Hollywood hottie Glen Powell gained mainstream fame playing a supporting, masculine, villainous role in the 2022 smash box office hit, "Top Gun: Maverick." Since then, he’s played leading roles, not much in action blockbusters, but more often in lighthearted comedies like "Hit Man" (2023) and the TV series "Chad Powers" (2025 - ). The latest of these comedies led by Glen Powell is the dark satire "How to Make a Killing" written and directed by John Patton Ford ("Emily the Criminal," 2022).
"How to Make a Killing" is a violent rated R film about a young man bent on revenge and riches. After his mother is shunned by her hugely wealthy family for marrying outside her aristocratic class, Glen Powell’s character, Beckett, is born and raised in the working-class world of New Jersey.
Enduring both his parents’ deaths and growing up in foster care, with no support from his extended family, Beckett decides, in his 30s, that he’s due his rightful inheritance no matter what. So Beckett follows a secret plan to kill the seven cousins, aunts, uncles, and grandparents in his way to become the first member in line for the family fortune.

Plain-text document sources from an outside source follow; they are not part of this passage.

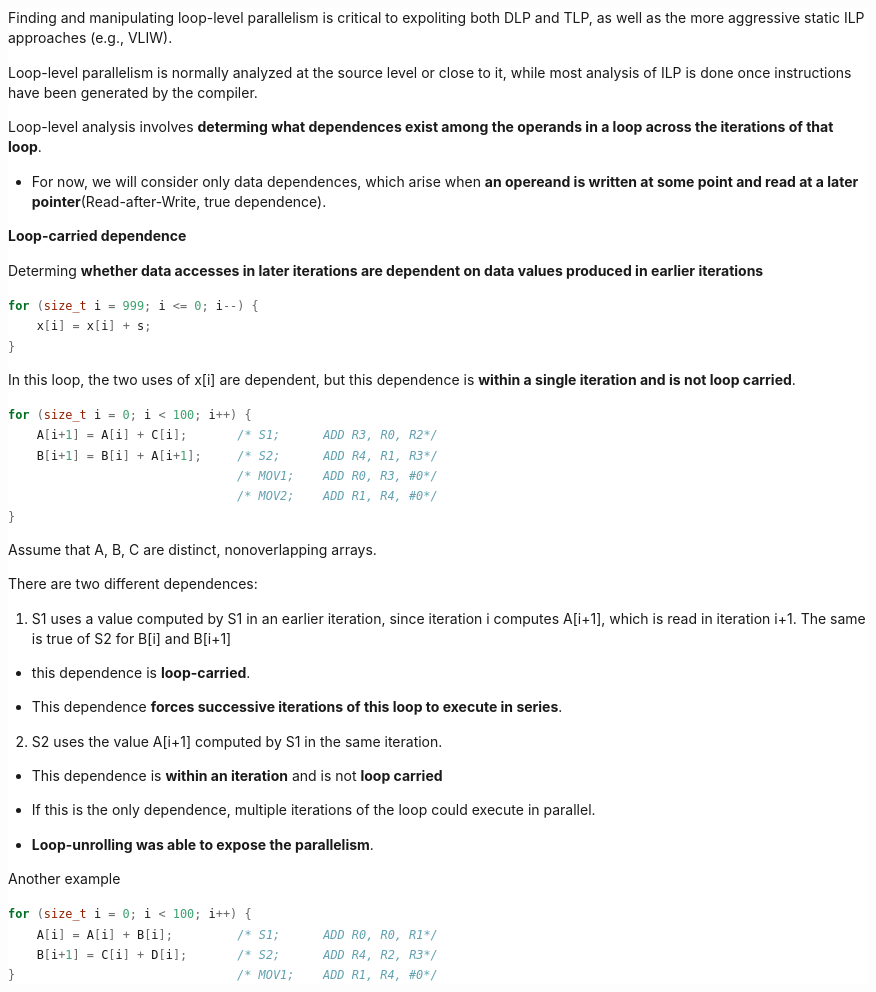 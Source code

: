 Finding and manipulating loop-level parallelism is critical to expoliting both DLP and TLP, as well as the more aggressive static ILP approaches (e.g., VLIW).

Loop-level parallelism is normally analyzed at the source level or close to it, while most analysis of ILP is done once instructions have been generated by the compiler.

Loop-level analysis involves **determing what dependences exist among the operands in a loop across the iterations of that loop**.

- For now, we will consider only data dependences, which arise when **an opereand is written at some point and read at a later pointer**(Read-after-Write, true dependence).

**Loop-carried dependence**

Determing **whether data accesses in later iterations are dependent on data values produced in earlier iterations**

```C
for (size_t i = 999; i <= 0; i--) {
    x[i] = x[i] + s;
}
```

In this loop, the two uses of x[i] are dependent, but this dependence is **within a single iteration and is not loop carried**.

```C
for (size_t i = 0; i < 100; i++) {
    A[i+1] = A[i] + C[i];       /* S1;      ADD R3, R0, R2*/ 
    B[i+1] = B[i] + A[i+1];     /* S2;      ADD R4, R1, R3*/
                                /* MOV1;    ADD R0, R3, #0*/
                                /* MOV2;    ADD R1, R4, #0*/
}
```

Assume that $\text{A, B, C}$ are distinct, nonoverlapping arrays.

There are two different dependences:

1. $\text{S1}$ uses a value computed by $\text{S1}$ in an earlier iteration, since iteration $\text{i}$ computes $\text{A[i+1]}$, which is read in iteration $\text{i+1}$. The same is true of $\text{S2}$ for $\text{B[i]}$ and $\text{B[i+1]}$

- this dependence is **loop-carried**.

- This dependence **forces successive iterations of this loop to execute in series**.

2. $\text{S2}$ uses the value $\text{A[i+1]}$ computed by $\text{S1}$ in the same iteration.

- This dependence is **within an iteration** and is not **loop carried**

- If this is the only dependence, multiple iterations of the loop could execute in parallel.

- **Loop-unrolling was able to expose the parallelism**.

Another example

```C
for (size_t i = 0; i < 100; i++) {
    A[i] = A[i] + B[i];         /* S1;      ADD R0, R0, R1*/
    B[i+1] = C[i] + D[i];       /* S2;      ADD R4, R2, R3*/
}                               /* MOV1;    ADD R1, R4, #0*/
```
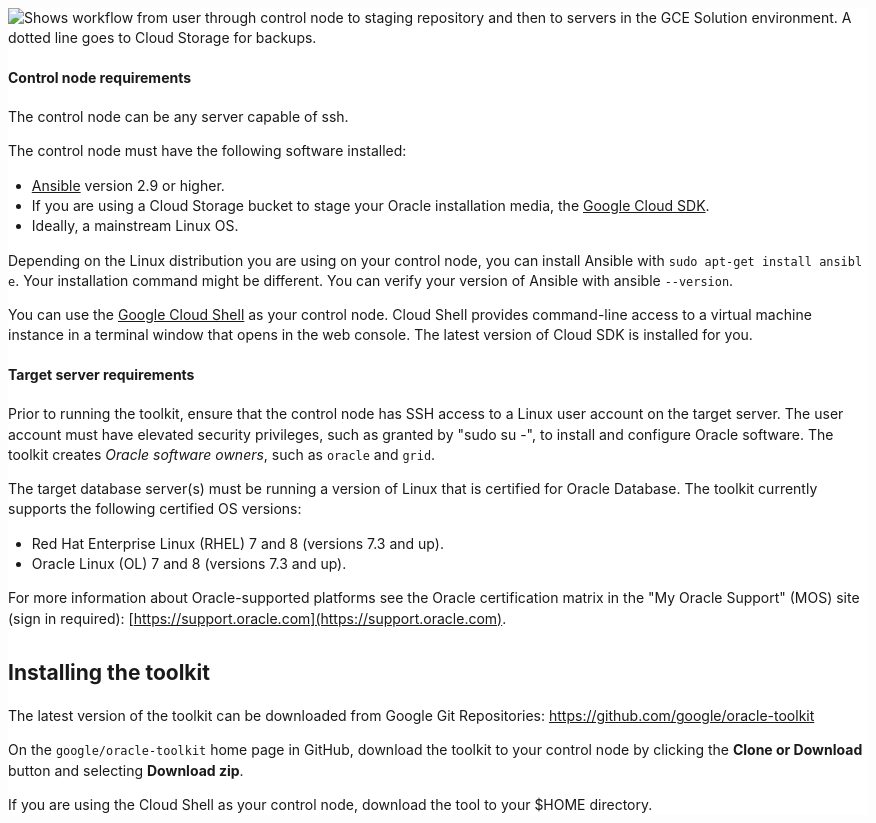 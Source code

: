 ![Shows workflow from user through control node to staging repository and then
to servers in the GCE Solution environment. A dotted line goes to Cloud
Storage for backups.](oracle-toolkit-vm-architecture.png)

#### Control node requirements

The control node can be any server capable of ssh.

The control node must have the following software installed:

- [Ansible](https://en.wikipedia.org/wiki/Ansible_(software))
  version 2.9 or higher.
- If you are using a Cloud Storage bucket to stage your Oracle installation
  media, the [Google Cloud SDK](https://cloud.google.com/sdk/docs).
- Ideally, a mainstream Linux OS.

Depending on the Linux distribution you are using on your control node, you can
install Ansible with `sudo apt-get install ansible`. Your installation command
might be different. You can verify your version of Ansible with ansible
`--version`.

You can use the [Google Cloud Shell](https://cloud.google.com/shell) as your
control node. Cloud Shell provides command-line access to a virtual machine
instance in a terminal window that opens in the web console. The latest version
of Cloud SDK is installed for you.

#### Target server requirements

Prior to running the toolkit, ensure that the control node has SSH access to a
Linux user account on the target server. The user account must have elevated
security privileges, such as granted by "sudo su -", to install and configure
Oracle software. The toolkit creates _Oracle software owners_, such as `oracle`
and `grid`.

The target database server(s) must be running a version of Linux that is
certified for Oracle Database. The toolkit currently supports the following
certified OS versions:

- Red Hat Enterprise Linux (RHEL) 7 and 8 (versions 7.3 and up).
- Oracle Linux (OL) 7 and 8 (versions 7.3 and up).

For more information about Oracle-supported platforms see the Oracle
certification matrix in the "My Oracle Support" (MOS) site (sign in required):
[https://support.oracle.com](https://support.oracle.com).

## Installing the toolkit

The latest version of the toolkit can be downloaded from Google Git
Repositories: https://github.com/google/oracle-toolkit

On the `google/oracle-toolkit` home page in GitHub, download the toolkit to your
control node by clicking the **Clone or Download** button and selecting
**Download zip**.

If you are using the Cloud Shell as your control node, download the tool to your
$HOME directory.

When it seems like our current, middle-class, financial challenges are getting harder and harder to live with, and harder and harder to overcome, "How to Make a Killing" easily touches a nerve on growing wealth inequities. Although other film lovers might categorize this one as a comically grim twist on economic class differences, I feel more comfortable categorizing this as a bore alert! I know the premise sounds fun and is ripe for twisted death scenes, gallows humor, and ridiculing the 1%. But it’s too boring to do any of that stuff well.

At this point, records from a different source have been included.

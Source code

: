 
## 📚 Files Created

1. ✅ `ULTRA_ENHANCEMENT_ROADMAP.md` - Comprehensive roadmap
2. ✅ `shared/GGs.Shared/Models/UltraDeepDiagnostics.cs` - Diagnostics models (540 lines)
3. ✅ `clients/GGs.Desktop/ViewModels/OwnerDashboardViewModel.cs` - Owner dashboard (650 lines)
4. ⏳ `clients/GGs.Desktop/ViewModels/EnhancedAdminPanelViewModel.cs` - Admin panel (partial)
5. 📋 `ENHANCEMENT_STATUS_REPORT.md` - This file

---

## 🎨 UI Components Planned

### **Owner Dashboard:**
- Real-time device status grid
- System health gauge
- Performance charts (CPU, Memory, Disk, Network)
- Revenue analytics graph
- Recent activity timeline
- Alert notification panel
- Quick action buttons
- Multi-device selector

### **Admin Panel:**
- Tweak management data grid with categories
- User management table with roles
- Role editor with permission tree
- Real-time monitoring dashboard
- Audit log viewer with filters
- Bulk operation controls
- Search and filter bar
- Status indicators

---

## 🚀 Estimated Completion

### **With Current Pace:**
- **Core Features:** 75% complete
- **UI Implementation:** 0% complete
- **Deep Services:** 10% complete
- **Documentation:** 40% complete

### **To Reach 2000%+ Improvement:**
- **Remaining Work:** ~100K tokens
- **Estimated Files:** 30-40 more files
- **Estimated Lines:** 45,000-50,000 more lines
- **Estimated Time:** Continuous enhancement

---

Part of my dislike for this film is that it’s a remake but a poor remake at that. In 1907 Roy Horniman published the novel “Israel Rank: The Autobiography of a Criminal”. This novel was first adapted into the 1949 film, "Kind Hearts and Coronets" starring Alec Guiness and Dennis Price. It was also adapted for the stage in the hilarious Broadway musical, “A Gentleman’s Guide to Love and Murder” first produced in 2013. "How to Make a Killing" is essentially a remake of "Kind Hearts and Coronets."

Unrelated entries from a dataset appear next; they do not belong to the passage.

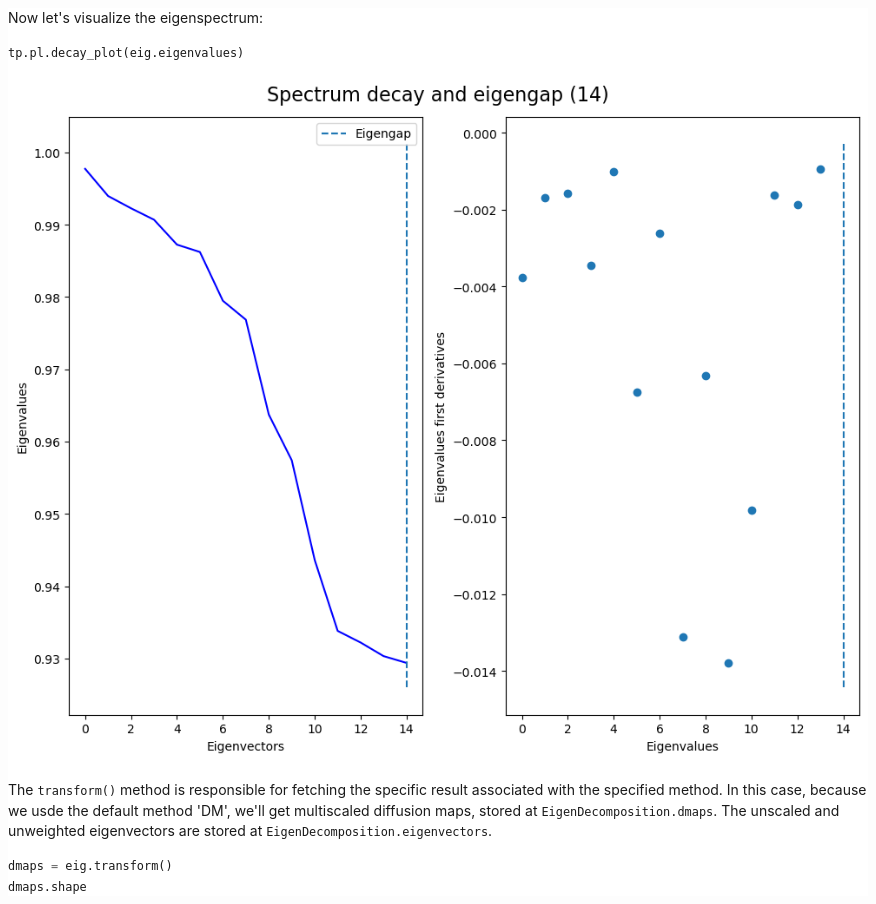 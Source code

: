Now let's visualize the eigenspectrum:


```python
tp.pl.decay_plot(eig.eigenvalues)
```


    
![png](classes_tutorial_files/classes_tutorial_26_0.png)
    


The `transform()` method is responsible for fetching the specific result associated with the specified method. In this case, because we usde the default method 'DM', we'll get multiscaled diffusion maps, stored at `EigenDecomposition.dmaps`. The unscaled and unweighted eigenvectors are stored at `EigenDecomposition.eigenvectors`.


```python
dmaps = eig.transform()
dmaps.shape
```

"The Kind Hearts and Coronets" film is a masterful British comedy. Its dialogue is sharp, witty, and cunning. It sleekly combines devilishly emotionless greed and inferred murder scenes with civilized manners and English stuffiness. Such a combination creates many funny moments. That’s my problem with "How to Make a Killing." Nothing is funny. Or at least nothing is funny enough to genuinely smile at or remember. Also, none of the actors look like they’re having any fun except for Margaret Qualley ("The Substance," 2024) playing a manipulative housewife in skimpy Chanel suits.
This film is tonally all over the place jumping from one mood to the next. Some murder scenes show lots of planning and buildup while others are rushed with less than two minutes of screen time. Instead of trying to be funny, "How to Make a Killing" tries to be a psychological crime thriller with a moralistic edge.
That’s fine for a remake to take a different direction than its original film, but that doesn’t mean it has to be boring. After leaving the movie theater, I kept thinking to myself, “Why did the director try adapting this into something so serious?” That’s when I realized who the director/screenwriter, John Patton Ford, actually is.
This American man wrote and directed the 2022 heist drama "Emily the Criminal" starring Aubrey Plaza. Now "Emily the Criminal" is a great, simple, serious commentary on wealth inequity. It appears John Patton Ford was trying to continue the mood of this previous film into his new one. Sadly, it didn’t work. You will be much more fulfilled watching "Kind Hearts and Coronets" (1949) or "Emily the Criminal" (2022).